We then evaluate the performance of the strategy considering both differentiated demands and multiple time periods (called COM) against the scheme considering multiple time periods only (called MP). For more details, in the first case, we aggregate both the differentiated demands scheme and the multiple time periods scheme to the algorithm. For the second case, we only consider multiple time periods scheme. However, notice that we use the new objective function as Equation (31) for the MP case that leads to the differences of results compared with the mentioned multiple time periods results.

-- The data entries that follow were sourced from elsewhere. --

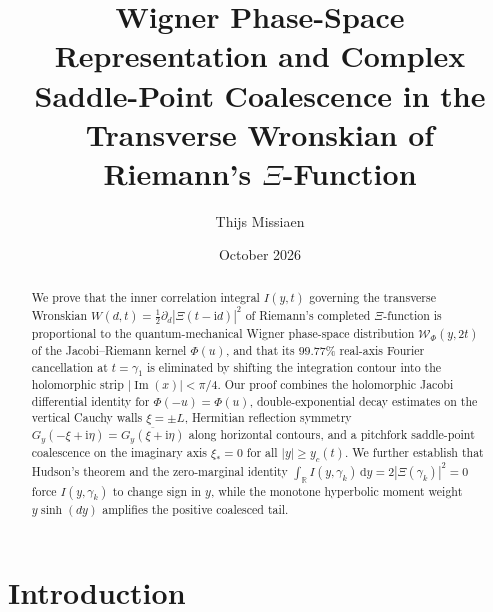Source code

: \documentclass[11pt,a4paper,reqno]{amsart}
\title[Wigner Phase-Space and Saddle Coalescence in Riemann's $\Xi$-Function]{Wigner Phase-Space Representation and Complex Saddle-Point Coalescence in the Transverse Wronskian of Riemann's $\Xi$-Function}
\author{Thijs Missiaen}
\date{October 2026}
\theoremstyle{definition}
\theoremstyle{remark}
\numberwithin{equation}{section}
\newcommand{\dd}{\mathrm{d}}
\newcommand{\ii}{\mathrm{i}}
\newcommand{\Ima}{\operatorname{Im}}
\newcommand{\Wig}{\mathcal{W}}
\begin{document}
\begin{abstract}
We prove that the inner correlation integral $I(y,t)$ governing the transverse Wronskian $W(d,t) = \frac{1}{2}\partial_d|\Xi(t-\ii d)|^2$ of Riemann's completed $\Xi$-function is proportional to the quantum-mechanical Wigner phase-space distribution $\Wig_\Phi(y,2t)$ of the Jacobi--Riemann kernel $\Phi(u)$, and that its $99.77\%$ real-axis Fourier cancellation at $t=\gamma_1$ is eliminated by shifting the integration contour into the holomorphic strip $|\Ima(x)| < \pi/4$. Our proof combines the holomorphic Jacobi differential identity for $\Phi(-u)=\Phi(u)$, double-exponential decay estimates on the vertical Cauchy walls $\xi = \pm L$, Hermitian reflection symmetry $G_y(-\xi+\ii\eta) = \overline{G_y(\xi+\ii\eta)}$ along horizontal contours, and a pitchfork saddle-point coalescence on the imaginary axis $\xi_* = 0$ for all $|y| \ge y_c(t)$. We further establish that Hudson's theorem and the zero-marginal identity $\int_{\mathbb{R}} I(y,\gamma_k)\,\dd y = 2|\Xi(\gamma_k)|^2 = 0$ force $I(y,\gamma_k)$ to change sign in $y$, while the monotone hyperbolic moment weight $y\sinh(d y)$ amplifies the positive coalesced tail.
\end{abstract}

\maketitle

\section{Introduction}\label{sec:intro}
\end{document}
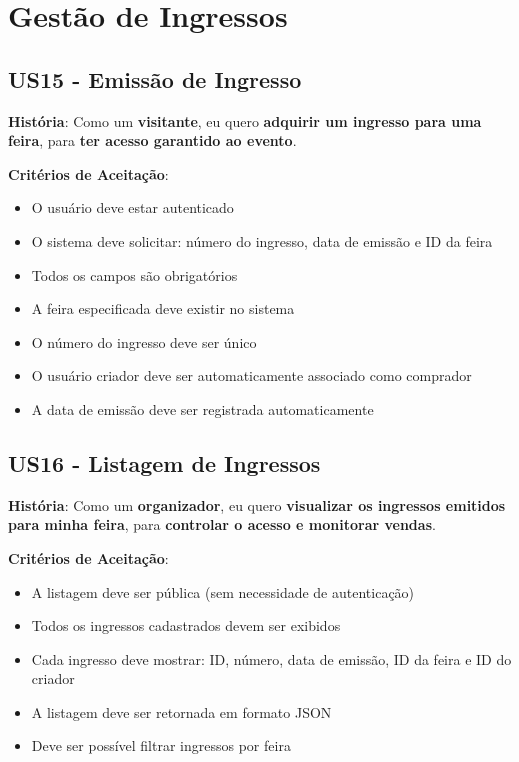 \documentclass[12pt,a4paper]{article}
\begin{document}
\section{Gestão de Ingressos}

\subsection{US15 - Emissão de Ingresso}

\textbf{História}: Como um \textbf{visitante}, eu quero \textbf{adquirir um ingresso para uma feira}, para \textbf{ter acesso garantido ao evento}.

\textbf{Critérios de Aceitação}:
\begin{itemize}
    \item O usuário deve estar autenticado
    \item O sistema deve solicitar: número do ingresso, data de emissão e ID da feira
    \item Todos os campos são obrigatórios
    \item A feira especificada deve existir no sistema
    \item O número do ingresso deve ser único
    \item O usuário criador deve ser automaticamente associado como comprador
    \item A data de emissão deve ser registrada automaticamente
\end{itemize}

\subsection{US16 - Listagem de Ingressos}

\textbf{História}: Como um \textbf{organizador}, eu quero \textbf{visualizar os ingressos emitidos para minha feira}, para \textbf{controlar o acesso e monitorar vendas}.

\textbf{Critérios de Aceitação}:
\begin{itemize}
    \item A listagem deve ser pública (sem necessidade de autenticação)
    \item Todos os ingressos cadastrados devem ser exibidos
    \item Cada ingresso deve mostrar: ID, número, data de emissão, ID da feira e ID do criador
    \item A listagem deve ser retornada em formato JSON
    \item Deve ser possível filtrar ingressos por feira
\end{itemize}
\end{document}
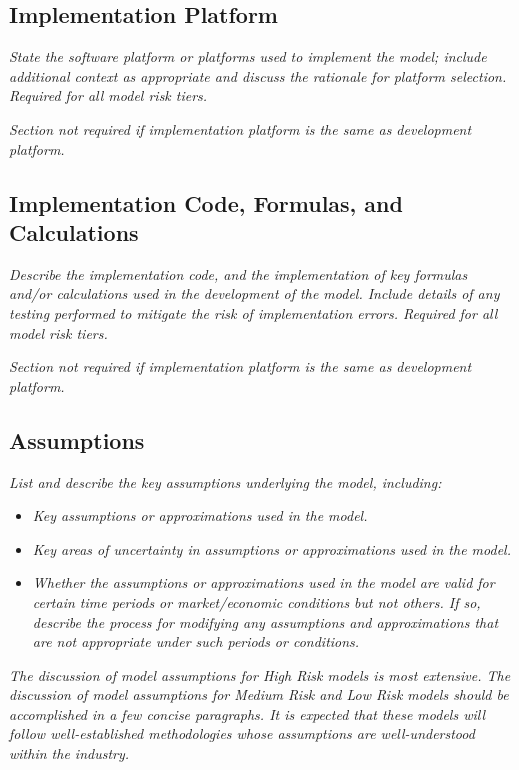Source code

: \documentclass[12pt,letterpaper]{article}
\begin{document}
\subsection{Implementation Platform}
\textit{State the software platform or platforms used to implement the model; include additional context as appropriate and discuss the rationale for platform selection. Required for all model risk tiers.}

\textit{Section not required if implementation platform is the same as development platform.}

\subsection{Implementation Code, Formulas, and Calculations}
\textit{Describe the implementation code, and the implementation of key formulas and/or calculations used in the development of the model. Include details of any testing performed to mitigate the risk of implementation errors. Required for all model risk tiers.}

\textit{Section not required if implementation platform is the same as development platform.}

\subsection{Assumptions}
\textit{List and describe the key assumptions underlying the model, including:}
\begin{itemize}
\item \textit{Key assumptions or approximations used in the model.}
\item \textit{Key areas of uncertainty in assumptions or approximations used in the model.}
\item \textit{Whether the assumptions or approximations used in the model are valid for certain time periods or market/economic conditions but not others. If so, describe the process for modifying any assumptions and approximations that are not appropriate under such periods or conditions.}
\end{itemize}

\textit{The discussion of model assumptions for High Risk models is most extensive. The discussion of model assumptions for Medium Risk and Low Risk models should be accomplished in a few concise paragraphs. It is expected that these models will follow well-established methodologies whose assumptions are well-understood within the industry.}
\end{document}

The results illustrate that the COM scheme achieves a higher ratio of accepted demands than the MP scheme while both the total satisfied traffic and the total network routing cost results are equivalent. As shown in Figure 12, the ratio of accepted demands obtained by the COM scheme is better than that of the MP scheme with the Internet2 dataset. In addition, on the percentage of total satisfied traffic and the total network routing cost aspects, the results are very closed. Figure 13 compares the traffic solution considering the COM scheme to the MP scheme with the Bcube dataset. It shows that COM outperforms MP in both the ratio of accepted demands and total satisfied traffic while having the same total network routing cost. For the Geant dataset, Figure 14 shows that the COM scheme achieves at least 20% higher ratio of total satisfied traffic than the MP scheme with a number of service demands from 50 to 200. The total network routing cost of COM is higher than that of MP because of the extreme increment of satisfied traffic. The comparison between COM and MP with the two-tier dataset also shows a similar result, presented in Figure 15. To summarize, the aggregation of the multiple time periods scheme and the differentiated demands scheme provides an effective solution for traffic engineering with multiple objectives.

7. Conclusions

In this paper, we investigated the TE problem considering the ECMP routing technique, SFC, differentiated demands in various periods, and the fluctuation of traffic volume in a vIoT system. We proposed three MILP models for achieving the optimal link weight configuration and routing solution for the TE problem. We then developed efficient algorithms that provide an approximate solution for the large scale problem. We evaluated the performance of the proposed algorithms through simulations using both synthetic and real-world datasets of network traffic and topologies. The evaluation results demonstrate that a traffic engineering strategy aggregating both the fluctuation of demand volume and the different demand types can significantly increase the performance of a vIoT system thanks to the offered features of service composition agilely created in NFV. There are several interesting extensions of our TE approaches, including consideration of failure scenarios, traffic prediction, and cache optimization for further improving the performance of an IoT system based on NFV [17,37,38]. Another important direction might be the performance evaluation of energy consumption in a vIoT system taking into account the mobility of IoT devices.